**Supplied information**.
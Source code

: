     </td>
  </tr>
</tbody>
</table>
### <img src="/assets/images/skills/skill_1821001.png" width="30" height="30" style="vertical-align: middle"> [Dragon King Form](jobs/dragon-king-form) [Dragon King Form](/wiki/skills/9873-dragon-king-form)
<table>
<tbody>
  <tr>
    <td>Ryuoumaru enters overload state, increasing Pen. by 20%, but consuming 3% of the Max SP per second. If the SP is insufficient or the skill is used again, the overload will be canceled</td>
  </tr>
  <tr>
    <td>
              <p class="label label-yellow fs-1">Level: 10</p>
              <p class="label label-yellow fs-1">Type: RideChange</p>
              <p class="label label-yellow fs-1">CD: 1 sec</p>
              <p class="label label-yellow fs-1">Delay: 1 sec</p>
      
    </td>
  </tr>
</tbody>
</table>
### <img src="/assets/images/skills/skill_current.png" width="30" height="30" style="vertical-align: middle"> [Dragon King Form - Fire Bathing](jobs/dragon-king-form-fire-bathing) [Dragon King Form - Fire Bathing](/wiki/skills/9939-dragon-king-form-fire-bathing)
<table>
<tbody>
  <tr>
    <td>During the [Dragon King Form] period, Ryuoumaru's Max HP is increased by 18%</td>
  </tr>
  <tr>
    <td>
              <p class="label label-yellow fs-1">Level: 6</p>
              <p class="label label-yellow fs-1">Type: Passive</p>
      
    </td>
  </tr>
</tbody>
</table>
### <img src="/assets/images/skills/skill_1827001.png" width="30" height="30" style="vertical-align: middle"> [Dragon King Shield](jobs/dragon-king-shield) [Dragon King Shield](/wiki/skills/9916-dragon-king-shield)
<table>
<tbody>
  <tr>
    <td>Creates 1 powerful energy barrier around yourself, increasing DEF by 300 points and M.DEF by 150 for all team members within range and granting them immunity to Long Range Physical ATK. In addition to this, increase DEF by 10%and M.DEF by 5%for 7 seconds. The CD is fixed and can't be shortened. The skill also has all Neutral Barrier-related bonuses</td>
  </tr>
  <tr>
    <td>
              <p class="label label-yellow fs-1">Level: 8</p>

**Description of the task**.
Each record above should be given again exactly as it appears.

**Task output**.
Source code

:     </td>
  </tr>
</tbody>
</table>
### <img src="/assets/images/skills/skill_1821001.png" width="30" height="30" style="vertical-align: middle"> [Dragon King Form](jobs/dragon-king-form) [Dragon King Form](/wiki/skills/9873-dragon-king-form)
<table>
<tbody>
  <tr>
    <td>Ryuoumaru enters overload state, increasing Pen. by 20%, but consuming 3% of the Max SP per second. If the SP is insufficient or the skill is used again, the overload will be canceled</td>
  </tr>
  <tr>
    <td>
              <p class="label label-yellow fs-1">Level: 10</p>
              <p class="label label-yellow fs-1">Type: RideChange</p>
              <p class="label label-yellow fs-1">CD: 1 sec</p>
              <p class="label label-yellow fs-1">Delay: 1 sec</p>
      
    </td>
  </tr>
</tbody>
</table>
### <img src="/assets/images/skills/skill_current.png" width="30" height="30" style="vertical-align: middle"> [Dragon King Form - Fire Bathing](jobs/dragon-king-form-fire-bathing) [Dragon King Form - Fire Bathing](/wiki/skills/9939-dragon-king-form-fire-bathing)
<table>
<tbody>
  <tr>
    <td>During the [Dragon King Form] period, Ryuoumaru's Max HP is increased by 18%</td>
  </tr>
  <tr>
    <td>
              <p class="label label-yellow fs-1">Level: 6</p>
              <p class="label label-yellow fs-1">Type: Passive</p>
      
    </td>
  </tr>
</tbody>
</table>
### <img src="/assets/images/skills/skill_1827001.png" width="30" height="30" style="vertical-align: middle"> [Dragon King Shield](jobs/dragon-king-shield) [Dragon King Shield](/wiki/skills/9916-dragon-king-shield)
<table>
<tbody>
  <tr>
    <td>Creates 1 powerful energy barrier around yourself, increasing DEF by 300 points and M.DEF by 150 for all team members within range and granting them immunity to Long Range Physical ATK. In addition to this, increase DEF by 10%and M.DEF by 5%for 7 seconds. The CD is fixed and can't be shortened. The skill also has all Neutral Barrier-related bonuses</td>
  </tr>
  <tr>
    <td>
              <p class="label label-yellow fs-1">Level: 8</p>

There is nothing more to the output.